Amtrak decided its new locomotives should have a new paint scheme, and in the process considered over 100 possible designs. The locomotives were delivered in a wide-striped red, white and blue livery, which angled upward across the middle of the body. The similarity to the design of Pepsi packaging led to the units being nicknamed "Pepsi Cans". By 2023, all units had been repainted into a standard Amtrak scheme.

Originally used across the Amtrak system on passenger trains, the fleet has since been primarily relegated to yard switching (mainly in Los Angeles, Oakland, Chicago, and Miami), but locomotives are sometimes called upon to pull mainline trains when a locomotive from Amtrak's fleet of GE Genesis and Siemens Charger units are unavailable.
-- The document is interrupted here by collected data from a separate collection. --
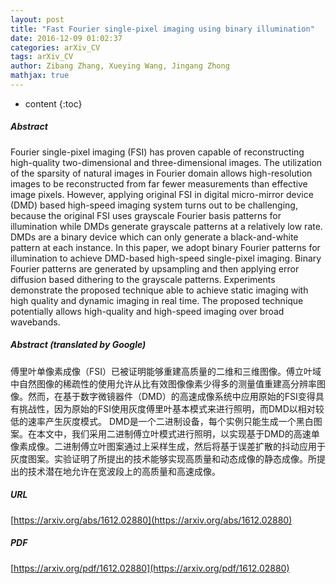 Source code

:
 ```yaml
---
layout: post
title: "Fast Fourier single-pixel imaging using binary illumination"
date: 2016-12-09 01:02:37
categories: arXiv_CV
tags: arXiv_CV
author: Zibang Zhang, Xueying Wang, Jingang Zhong
mathjax: true
---
```


* content
{:toc}

##### Abstract
Fourier single-pixel imaging (FSI) has proven capable of reconstructing high-quality two-dimensional and three-dimensional images. The utilization of the sparsity of natural images in Fourier domain allows high-resolution images to be reconstructed from far fewer measurements than effective image pixels. However, applying original FSI in digital micro-mirror device (DMD) based high-speed imaging system turns out to be challenging, because the original FSI uses grayscale Fourier basis patterns for illumination while DMDs generate grayscale patterns at a relatively low rate. DMDs are a binary device which can only generate a black-and-white pattern at each instance. In this paper, we adopt binary Fourier patterns for illumination to achieve DMD-based high-speed single-pixel imaging. Binary Fourier patterns are generated by upsampling and then applying error diffusion based dithering to the grayscale patterns. Experiments demonstrate the proposed technique able to achieve static imaging with high quality and dynamic imaging in real time. The proposed technique potentially allows high-quality and high-speed imaging over broad wavebands.

##### Abstract (translated by Google)
傅里叶单像素成像（FSI）已被证明能够重建高质量的二维和三维图像。傅立叶域中自然图像的稀疏性的使用允许从比有效图像像素少得多的测量值重建高分辨率图像。然而，在基于数字微镜器件（DMD）的高速成像系统中应用原始的FSI变得具有挑战性，因为原始的FSI使用灰度傅里叶基本模式来进行照明，而DMD以相对较低的速率产生灰度模式。 DMD是一个二进制设备，每个实例只能生成一个黑白图案。在本文中，我们采用二进制傅立叶模式进行照明，以实现基于DMD的高速单像素成像。二进制傅立叶图案通过上采样生成，然后将基于误差扩散的抖动应用于灰度图案。实验证明了所提出的技术能够实现高质量和动态成像的静态成像。所提出的技术潜在地允许在宽波段上的高质量和高速成像。

##### URL
[https://arxiv.org/abs/1612.02880](https://arxiv.org/abs/1612.02880)

##### PDF
[https://arxiv.org/pdf/1612.02880](https://arxiv.org/pdf/1612.02880)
Amtrak adopted the Genesis rather than the Dash 8-32BWH to fully replace its F40PH fleet, which was designed specifically for Amtrak as an all-new passenger locomotive. As of 2023, 16 Dash 8-32BWH locomotives remain in active service with Amtrak, which has held on to them for their reliability and ease of maintenance despite their age.

Two of the locomotives, 501 and 502, were sold to the California Department of Transportation (Caltrans). The locomotives were renumbered 2051 and 2052, and received the Amtrak California paint scheme. They are used on the Gold Runner and Capitol Corridor trains.